Comparing a Home Equity Loan to a Home Equity Line of Credit (HELOC)

    Home equity loans and lines of credit are similar in that both allow you to borrow money using the equity in your property without refinancing your existing first mortgage.  Borrowers can use both for numerous purposes including home remodeling, paying off credit card debt or buying a second home or investment property.  The biggest difference between a home equity loan and home equity line of credit (HELOC) is that with a home equity loan you receive the entire loan amount up-front when you obtain the loan as compared to a home equity line of credit that enables you to borrow money from, or draw down, the line of credit as needed.

    Additionally, the initial interest rate for a home equity line of credit is typically lower than for a home equity loan but it is subject to change over time. Plus with a home equity line of credit you typically only pay interest and no principal on the outstanding loan balance during the first several years, which results in a lower monthly payment, while a home equity loan requires borrowers to pay both principal and interest over the entirety of the loan.

    So how do you determine if a home equity loan or home equity line is better for you? The answer depends on your situation and financial objectives.  Below, we review when each option makes sense for borrowers and provide a table that compares their key attributes so you can select the financing alternative that is right for you.

  • When a Home Equity Line of Credit is Better than a Home Equity Loan
  • If you want to have the ability to borrow against the equity in your property but you do not have a definitive use of proceeds or immediate need for the money, then the home equity line is the right option because it allows you to draw down, or borrow from, the line only when you need the money.  The home equity line also allows you to draw down, pay off and then draw down the line of credit an unlimited number of times, providing greater financial flexibility than a home equity loan.  The home equity line also typically has a lower monthly payment than a home equity loan because the interest rate tends to be lower and you typically pay only interest and no principal during the first ten years of the home equity line.  Interest rates are subject to change, and possibly increase with a home equity line, which is a potential risk with a home equity line of credit.  Finally, if you know you are going to pay-off the loan within a set period of time such as within three-to-five years, before the end of the loan term, a home equity line of credit is likely the better option.  This is because you benefit from the lower interest rate and monthly payment at the beginning of the line of credit but you minimize the risk your interest rate and payment increase by paying off the line early. 

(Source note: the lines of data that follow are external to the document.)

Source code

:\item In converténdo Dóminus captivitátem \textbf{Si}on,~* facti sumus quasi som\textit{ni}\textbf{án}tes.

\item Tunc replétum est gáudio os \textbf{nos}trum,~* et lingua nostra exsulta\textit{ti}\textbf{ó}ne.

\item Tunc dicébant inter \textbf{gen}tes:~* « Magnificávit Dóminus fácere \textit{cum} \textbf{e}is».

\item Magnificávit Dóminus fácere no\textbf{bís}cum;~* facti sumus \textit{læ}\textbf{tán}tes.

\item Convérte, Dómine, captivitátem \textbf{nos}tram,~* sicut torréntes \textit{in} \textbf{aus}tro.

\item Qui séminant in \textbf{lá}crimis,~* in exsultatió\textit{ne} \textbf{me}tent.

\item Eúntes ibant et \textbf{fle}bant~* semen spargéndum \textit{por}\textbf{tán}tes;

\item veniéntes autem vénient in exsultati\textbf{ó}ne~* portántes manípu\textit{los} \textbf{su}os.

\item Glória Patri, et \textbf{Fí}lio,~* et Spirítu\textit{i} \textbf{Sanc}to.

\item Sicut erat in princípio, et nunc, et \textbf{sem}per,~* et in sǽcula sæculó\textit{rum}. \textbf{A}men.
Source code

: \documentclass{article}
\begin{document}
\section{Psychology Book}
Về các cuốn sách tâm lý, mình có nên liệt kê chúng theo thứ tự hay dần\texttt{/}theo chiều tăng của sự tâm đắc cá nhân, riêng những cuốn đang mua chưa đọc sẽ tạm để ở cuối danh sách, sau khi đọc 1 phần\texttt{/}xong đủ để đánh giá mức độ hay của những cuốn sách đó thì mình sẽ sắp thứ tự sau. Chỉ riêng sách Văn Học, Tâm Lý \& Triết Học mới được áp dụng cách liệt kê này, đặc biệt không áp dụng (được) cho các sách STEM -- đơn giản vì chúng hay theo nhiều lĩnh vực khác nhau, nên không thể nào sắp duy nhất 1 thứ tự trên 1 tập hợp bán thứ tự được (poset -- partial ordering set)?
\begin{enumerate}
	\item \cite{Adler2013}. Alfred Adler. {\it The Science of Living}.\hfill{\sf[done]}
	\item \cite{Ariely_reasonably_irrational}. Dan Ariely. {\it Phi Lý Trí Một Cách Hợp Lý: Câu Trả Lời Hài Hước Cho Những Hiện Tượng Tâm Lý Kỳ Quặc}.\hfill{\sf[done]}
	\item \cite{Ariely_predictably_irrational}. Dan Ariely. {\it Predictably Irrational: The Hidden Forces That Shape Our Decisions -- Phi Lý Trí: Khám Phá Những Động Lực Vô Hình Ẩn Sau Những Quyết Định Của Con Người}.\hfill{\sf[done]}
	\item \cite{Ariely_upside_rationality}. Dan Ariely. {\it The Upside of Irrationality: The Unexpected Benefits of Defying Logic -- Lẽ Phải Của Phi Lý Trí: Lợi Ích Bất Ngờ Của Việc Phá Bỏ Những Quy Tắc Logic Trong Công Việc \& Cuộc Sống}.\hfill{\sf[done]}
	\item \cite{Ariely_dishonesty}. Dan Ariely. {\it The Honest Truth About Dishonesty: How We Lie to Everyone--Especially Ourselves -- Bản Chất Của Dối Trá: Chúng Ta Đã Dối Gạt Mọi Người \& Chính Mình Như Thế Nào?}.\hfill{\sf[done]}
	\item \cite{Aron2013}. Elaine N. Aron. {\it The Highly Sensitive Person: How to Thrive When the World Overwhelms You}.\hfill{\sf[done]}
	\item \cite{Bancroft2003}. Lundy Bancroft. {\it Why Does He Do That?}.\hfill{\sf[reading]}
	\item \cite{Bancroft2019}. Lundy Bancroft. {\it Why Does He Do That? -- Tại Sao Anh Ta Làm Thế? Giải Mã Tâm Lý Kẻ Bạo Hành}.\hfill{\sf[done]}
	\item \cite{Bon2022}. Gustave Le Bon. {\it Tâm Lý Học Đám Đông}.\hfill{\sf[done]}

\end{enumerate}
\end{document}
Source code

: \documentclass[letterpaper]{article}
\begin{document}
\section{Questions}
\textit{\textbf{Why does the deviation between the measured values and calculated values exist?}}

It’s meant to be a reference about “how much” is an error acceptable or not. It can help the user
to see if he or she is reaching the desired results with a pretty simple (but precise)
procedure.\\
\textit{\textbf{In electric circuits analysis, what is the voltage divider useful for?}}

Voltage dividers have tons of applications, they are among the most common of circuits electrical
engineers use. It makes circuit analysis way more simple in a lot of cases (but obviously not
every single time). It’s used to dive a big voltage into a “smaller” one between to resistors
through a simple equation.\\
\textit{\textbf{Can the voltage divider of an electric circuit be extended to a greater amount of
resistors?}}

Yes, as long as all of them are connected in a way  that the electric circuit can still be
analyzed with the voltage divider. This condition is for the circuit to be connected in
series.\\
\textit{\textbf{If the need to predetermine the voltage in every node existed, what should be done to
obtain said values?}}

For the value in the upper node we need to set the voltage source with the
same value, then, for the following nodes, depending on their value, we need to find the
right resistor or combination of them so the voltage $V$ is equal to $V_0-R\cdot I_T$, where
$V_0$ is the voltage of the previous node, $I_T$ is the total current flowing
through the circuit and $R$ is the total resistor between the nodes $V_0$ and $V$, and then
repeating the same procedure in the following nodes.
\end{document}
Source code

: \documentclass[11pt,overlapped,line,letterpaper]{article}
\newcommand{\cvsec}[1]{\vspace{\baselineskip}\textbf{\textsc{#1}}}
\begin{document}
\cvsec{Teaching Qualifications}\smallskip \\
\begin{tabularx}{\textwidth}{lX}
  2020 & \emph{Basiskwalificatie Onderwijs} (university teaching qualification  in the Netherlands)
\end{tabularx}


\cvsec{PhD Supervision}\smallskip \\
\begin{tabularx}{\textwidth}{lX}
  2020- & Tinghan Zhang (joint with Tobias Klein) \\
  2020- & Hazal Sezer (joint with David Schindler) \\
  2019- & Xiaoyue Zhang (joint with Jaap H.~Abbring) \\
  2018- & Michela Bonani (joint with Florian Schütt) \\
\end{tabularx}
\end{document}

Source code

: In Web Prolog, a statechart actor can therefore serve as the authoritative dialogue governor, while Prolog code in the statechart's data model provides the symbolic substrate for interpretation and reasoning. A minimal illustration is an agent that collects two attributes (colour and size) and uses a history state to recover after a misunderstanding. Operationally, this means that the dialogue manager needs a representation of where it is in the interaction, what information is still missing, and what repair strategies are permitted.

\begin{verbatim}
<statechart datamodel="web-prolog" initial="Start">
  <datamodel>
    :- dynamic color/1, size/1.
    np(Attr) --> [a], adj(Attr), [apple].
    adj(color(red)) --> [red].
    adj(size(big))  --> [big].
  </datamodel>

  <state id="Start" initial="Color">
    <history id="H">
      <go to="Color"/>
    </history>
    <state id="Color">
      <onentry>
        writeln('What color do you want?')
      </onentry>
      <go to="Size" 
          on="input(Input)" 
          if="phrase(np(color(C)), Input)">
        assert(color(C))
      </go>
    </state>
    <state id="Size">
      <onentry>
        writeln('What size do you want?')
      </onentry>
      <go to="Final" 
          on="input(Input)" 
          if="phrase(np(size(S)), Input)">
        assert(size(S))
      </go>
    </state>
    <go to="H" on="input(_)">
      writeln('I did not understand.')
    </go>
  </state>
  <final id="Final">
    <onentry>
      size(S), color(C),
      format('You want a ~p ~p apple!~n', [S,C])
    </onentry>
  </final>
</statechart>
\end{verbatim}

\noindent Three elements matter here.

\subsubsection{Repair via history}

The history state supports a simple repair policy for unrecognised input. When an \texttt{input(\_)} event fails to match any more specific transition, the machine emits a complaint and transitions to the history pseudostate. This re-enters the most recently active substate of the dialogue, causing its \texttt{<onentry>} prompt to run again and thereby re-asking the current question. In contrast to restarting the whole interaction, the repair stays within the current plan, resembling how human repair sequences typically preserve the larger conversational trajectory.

  • When a Home Equity Loan is Better than a Line of Credit
  • If you have a definitive use of proceeds for the loan and are concerned about interest rates increasing, then the home equity loan is the right option because it allows you to borrow money at a fixed interest rate.  Although you lose the financial flexibility associated with a home equity line, you receive all of the loan proceeds up front and also eliminate the risk that your mortgage payment increases if interest rates rise in the future.  Additionally, if you do not intend to pay off the loan balance early, then a home equity loan is likely the better option because it eliminates the interest rate risk for the entire loan term.  If you intend to pay off the loan early, shortening your loan term mitigates the interest rate risk and a line of credit may be the better option.  The downside to a home equity loan is that you borrow the entire loan amount up-front even if you do not have a use for all of the loan proceeds and you cannot use the loan to borrow more money if you pay back all or part of the outstanding balance (you would need to obtain another home equity loan which may be challenging if you have not completely paid off your original home equity loan). 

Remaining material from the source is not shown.